Mythos as global news
The cybersecurity world was shaken last month by news that the American AI company Anthropic has developed a new AI model called ‘Mythos’. According to the company, the model is capable of identifying software vulnerabilities that, if made public, it would pose significant cybersecurity risks. It could, for example, threaten the global payment system. Unsurprisingly, Mythos was widely discussed during the Spring Meetings of the International Monetary Fund.
Anthropic, which previously set limits on the use of its AI models for autonomous weapon systems, stated that it will not release the model publicly for the time being due to societal risks. Instead, the company has made it available to several leading US technology firms, including Microsoft, OpenAI and Amazon. The aim of Project Glasswing is to enable these companies to identify vulnerabilities using Mythos and subsequently ‘patch’ them, meaning to fix software weaknesses to ensure security.
AI as a threat to cybersecurity
Some experts also view Anthropic’s claims about Mythos primarily as a marketing strategy to promote the company’s AI models. Because the model is not publicly available, its reported capabilities cannot be independently verified. Nevertheless, software companies, software-intensive organisations and governments take the risks of offensive AI in cybersecurity very seriously.
The reason is that more companies are developing similar AI models. Even if Mythos is less powerful than claimed, it seems only a matter of time before an AI model emerges that can detect vulnerabilities faster than experienced software experts. Experts therefore predict that the time between the public disclosure of vulnerabilities and their exploitation by hackers could shrink from days to seconds. This would fundamentally change the field of software security: how can providers and users protect themselves?

‘The challenge with AI is that its use is expanding faster than regulation.’
Anne Fleur van Veenstra, Director of Science
AI continues to take us by surprise
Although artificial intelligence has existed for decades and many of its applications were long anticipated, each breakthrough still seems to come as a surprise. This was the case when a chess computer first defeated a world chess champion, when OpenAI launched the generative AI assistant ChatGPT and disrupted search engines, and again with the announcement of Mythos.
As a result, each new - and often far-reaching - AI development is treated as a standalone event. Consequently, a separate solution is sought for the risks and challenges of each development. However, AI is here to stay: according to Statistics Netherlands (CBS), by 2024, 22.7% of companies with ten or more employees were already using one or more AI technologies. The challenge is that the adoption of AI is outpacing its regulation.

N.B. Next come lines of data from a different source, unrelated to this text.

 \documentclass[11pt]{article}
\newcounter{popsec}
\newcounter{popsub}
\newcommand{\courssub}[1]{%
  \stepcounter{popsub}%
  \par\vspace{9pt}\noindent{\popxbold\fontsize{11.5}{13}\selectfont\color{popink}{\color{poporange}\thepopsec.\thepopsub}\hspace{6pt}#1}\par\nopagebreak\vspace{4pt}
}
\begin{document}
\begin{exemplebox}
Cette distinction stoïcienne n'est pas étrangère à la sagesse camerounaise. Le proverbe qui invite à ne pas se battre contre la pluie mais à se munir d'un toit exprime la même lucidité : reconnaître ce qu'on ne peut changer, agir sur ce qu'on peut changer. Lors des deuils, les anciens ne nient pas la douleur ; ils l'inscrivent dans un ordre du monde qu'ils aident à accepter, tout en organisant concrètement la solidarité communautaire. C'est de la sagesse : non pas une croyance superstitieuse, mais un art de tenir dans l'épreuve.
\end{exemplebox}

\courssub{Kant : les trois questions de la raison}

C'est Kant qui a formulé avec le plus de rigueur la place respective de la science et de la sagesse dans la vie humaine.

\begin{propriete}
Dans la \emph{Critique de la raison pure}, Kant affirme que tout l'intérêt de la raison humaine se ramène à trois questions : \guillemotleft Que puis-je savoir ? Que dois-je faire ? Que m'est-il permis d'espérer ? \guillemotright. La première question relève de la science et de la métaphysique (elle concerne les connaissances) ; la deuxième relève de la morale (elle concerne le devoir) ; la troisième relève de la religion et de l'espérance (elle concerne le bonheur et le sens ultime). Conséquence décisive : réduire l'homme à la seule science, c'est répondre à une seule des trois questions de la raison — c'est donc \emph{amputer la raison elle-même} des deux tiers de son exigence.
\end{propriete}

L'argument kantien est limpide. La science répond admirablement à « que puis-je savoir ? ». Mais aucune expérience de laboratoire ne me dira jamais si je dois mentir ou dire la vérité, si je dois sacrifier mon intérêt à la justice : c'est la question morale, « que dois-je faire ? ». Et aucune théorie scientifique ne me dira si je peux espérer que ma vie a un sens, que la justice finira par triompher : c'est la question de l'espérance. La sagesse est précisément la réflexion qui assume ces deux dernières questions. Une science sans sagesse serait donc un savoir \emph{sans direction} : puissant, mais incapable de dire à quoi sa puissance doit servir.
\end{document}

Rules and enforcement continue to lag behind technological development and use.
For example, the European AI Act was announced in 2019 by Ursula von der Leyen, the newly appointed President of the European Commission, but only entered into force in August 2024. In the meantime, generative AI became mainstream, requiring adjustments to legislation that was already underway. In the Netherlands, it also took two years to develop the AI Act Implementation Act, which establishes the national supervisory framework.

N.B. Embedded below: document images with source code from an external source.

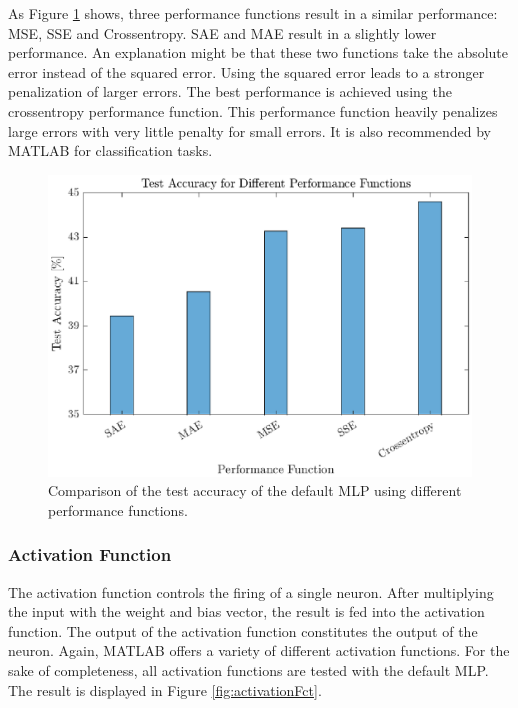  As Figure \ref{fig:performFct} shows, three performance functions result in a similar performance: MSE, SSE and Crossentropy. SAE and MAE result in a slightly lower performance. An explanation might be that these two functions take the absolute error instead of the squared error. Using the squared error leads to a stronger penalization of larger errors. The best performance is achieved using the crossentropy performance function. This performance function heavily penalizes large errors with very little penalty for small errors. It is also recommended by MATLAB for classification tasks.

 \begin{figure}[h!]
 	\centering
 	\includegraphics{images/performFct}
 	\caption{Comparison of the test accuracy of the default MLP using different performance functions.}
 	\label{fig:performFct}
 \end{figure}

 \subsubsection{Activation Function}

 The activation function controls the firing of a single neuron. After multiplying the input with the weight and bias vector, the result is fed into the activation function. The output of the activation function constitutes the output of the neuron. Again, MATLAB offers a variety of different activation functions. For the sake of completeness, all activation functions are tested with the default MLP. The result is displayed in Figure \ref{fig:activationFct}.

Collaboration as the answer
The lengthy process of developing and implementing legislation and enforcement is not surprising. However, the gap between the speed of AI development and the ability of governments and organisations to respond to its risks has become significant. There is therefore a need for responses to the unintended consequences of AI, such as cybersecurity threats, to be developed almost in real time.

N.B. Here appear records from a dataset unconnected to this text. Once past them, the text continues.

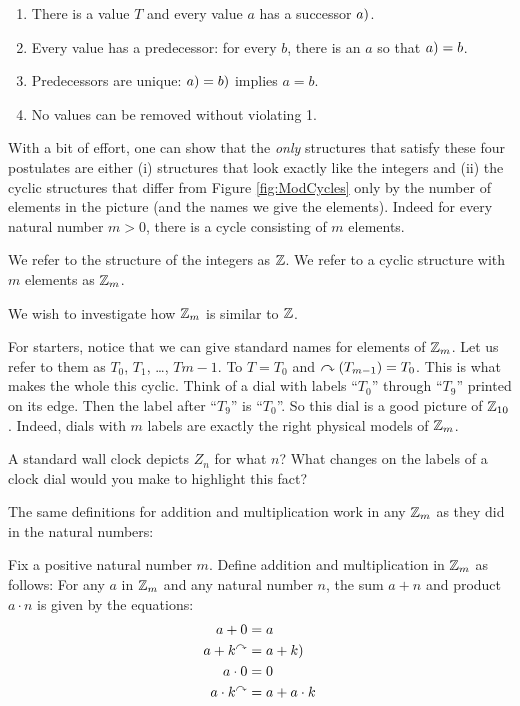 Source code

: \begin{enumerate}
	\item There is a value $T$ and every value $a$ has a successor $\next(a)$.
	\item Every value has a predecessor: for every $b$, there is an $a$ so that $\next(a) = b$.
	\item Predecessors are unique: $\next(a) = \next(b)$ implies $a=b$.
	\item No values can be removed without violating 1.
\end{enumerate}

With a bit of effort, one can show that the \emph{only} structures that satisfy these four postulates are either (i) structures that look exactly like the integers and (ii) the cyclic structures that differ from Figure \ref{fig:ModCycles} only by the number of elements in the picture (and the names we give the elements). Indeed for every natural number $m>0$, there is a cycle consisting of $m$ elements.

\begin{defn}
	We refer to the structure of the integers as ${\mathbb Z}$. We refer to a cyclic structure with $m$ elements as ${\mathbb Z}_m$. 
\end{defn}

We wish to investigate how ${\mathbb Z}_m$ is similar to ${\mathbb Z}$. 

For starters, notice that we can give standard names for elements of ${\mathbb Z}_m$. Let us refer to them as $T_0$, $T_1$, \ldots, $T{m-1}$. To $T=T_0$ and $\curvearrowright(T_{m-1}) = T_0$. This is what makes the whole this cyclic.
Think of a dial with labels ``$T_0$'' through ``$T_9$'' printed on its edge. Then the label after ``$T_9$'' is ``$T_0$''. So this dial is a good picture of ${\mathbb Z}_{10}$. Indeed, dials with $m$ labels are exactly the right physical models of ${\mathbb Z}_m$. 

\begin{exer}
	\begin{exercise}
		\item A standard wall clock depicts $Z_n$ for what $n$? What changes on the labels of a clock dial would you make to highlight this fact?
	\end{exercise}
\end{exer}   


The same definitions for addition and multiplication work in any ${\mathbb Z}_m$ as they did in the natural numbers:

\begin{defn}
	Fix a positive natural number $m$. Define addition and multiplication in ${\mathbb Z}_m$ as follows: For any $a$ in ${\mathbb Z}_m$ and any natural number $n$, the sum $a+n$ and product $a\cdot n$ is given by the equations:
	\begin{align*}
		a + 0 &= a\\
		a + k^\nxt &= \next(a+k)\\
		a\cdot 0 &= 0\\
		a\cdot k^\nxt &= a + a\cdot k
	\end{align*}
\end{defn}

Given the speed required to monitor and respond to the impact of AI, particularly for critical applications such as our essential infrastructure, it is unlikely that any single organisation can build all the necessary expertise. Collaboration between governments, knowledge institutions, regulators and industry will be crucial, not only in the Netherlands, but across Europe.
Working together on ‘by design’
This collaboration should focus on developing structural ‘by design’ capabilities. For example, to counter the risks posed by Mythos through ‘cybersecurity by design’. This means that cybersecurity experts work alongside AI specialists, software engineers, as well as legal and ethics experts to ensure that security is embedded into software systems from the outset. Such collaboration must be established quickly and remain adaptable to address the rapidly evolving risks of AI. Only then can we respond in time to risks facing our critical information infrastructure, including systems such as the global payments network.